At the start of this year, the EPA began regulating carbon and other greenhouse gas emissions, a move that has industry leaders worried that they might have to fork over profits in order to meet new industry standards. The Hill reported yesterday that Upton is looking to introduce a bill within the next week to strip the EPA of their new powers.
But other Republican members want to go even further than Upton. Rep. John Barrasso (R-WY) plans on introducing a bill that would prohibit any federal agency from regulating greenhouse gas emissions unless Congress specifically passes a bill that gives these agencies the authority to do so. Given the assault on the environment that is already taking place among the new Republican majority in the House, passing a bill that allows tougher environmental regulations seems like a long shot.

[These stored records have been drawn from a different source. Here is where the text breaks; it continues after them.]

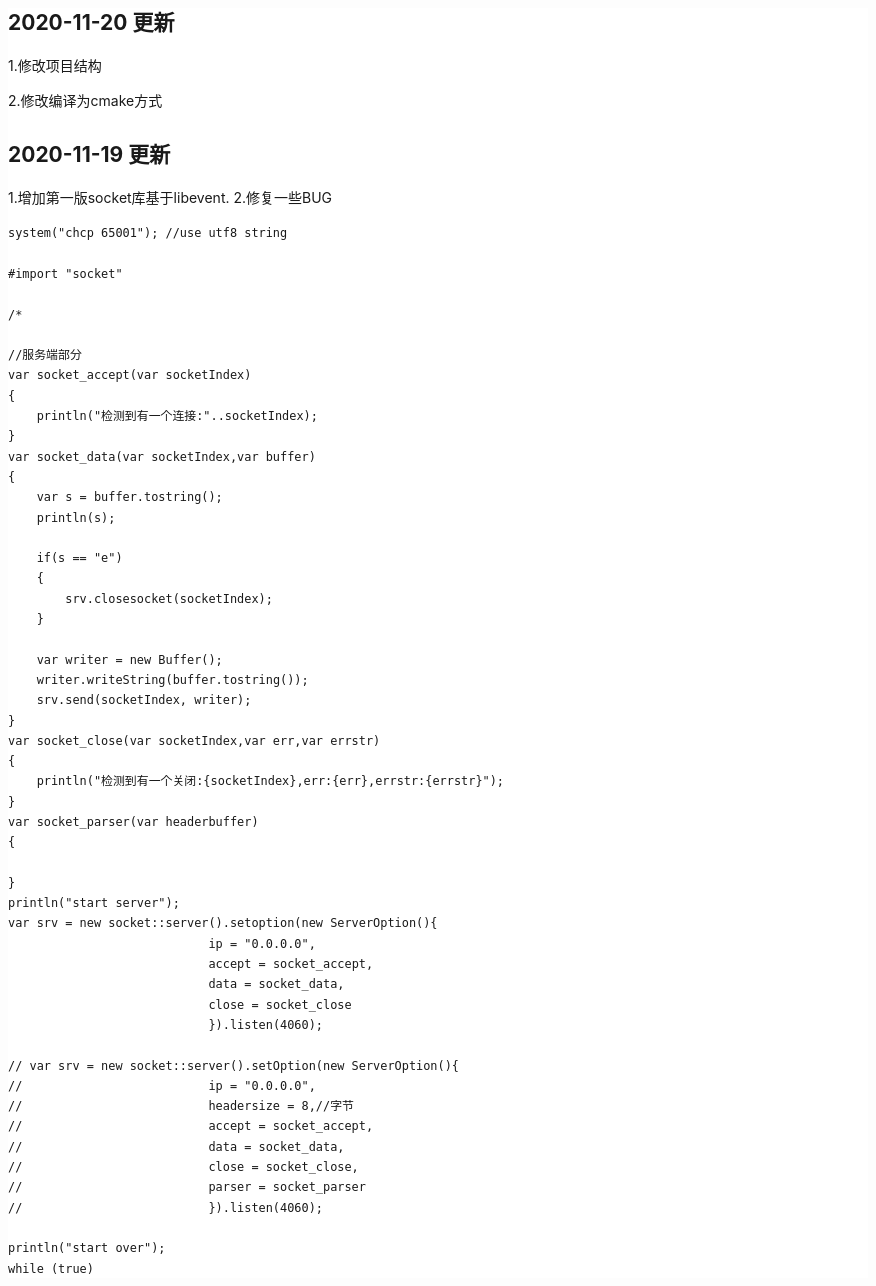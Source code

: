 2020-11-20 更新
-

1.修改项目结构

2.修改编译为cmake方式

2020-11-19 更新
-

1.增加第一版socket库基于libevent.
2.修复一些BUG

```
system("chcp 65001"); //use utf8 string

#import "socket"

/*

//服务端部分
var socket_accept(var socketIndex)
{
	println("检测到有一个连接:"..socketIndex);
}
var socket_data(var socketIndex,var buffer) 
{
	var s = buffer.tostring();
	println(s);

	if(s == "e")
	{
		srv.closesocket(socketIndex);
	}
	
	var writer = new Buffer();
	writer.writeString(buffer.tostring());
	srv.send(socketIndex, writer);
}
var socket_close(var socketIndex,var err,var errstr) 
{
	println("检测到有一个关闭:{socketIndex},err:{err},errstr:{errstr}");
}
var socket_parser(var headerbuffer)
{

}
println("start server");
var srv = new socket::server().setoption(new ServerOption(){
							ip = "0.0.0.0",
							accept = socket_accept,
							data = socket_data,
							close = socket_close
							}).listen(4060);

// var srv = new socket::server().setOption(new ServerOption(){
// 							ip = "0.0.0.0",
// 							headersize = 8,//字节
// 							accept = socket_accept,
// 							data = socket_data,
// 							close = socket_close,
// 							parser = socket_parser
// 							}).listen(4060);

println("start over");
while (true)
```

While the details of the secret industry meeting are being kept secret, there should be little doubt that the energy industry is once again going to be playing a major role in crafting legislation that will affect their industry.
The secrecy surrounding these GOP meetings with dirty energy interests harkens back to the closed door meetings that former vice president Dick Cheney held with energy industry officials in the spring and summer of 2001 before pushing Congress to ease rules and regulations that he believed were strangling the industry.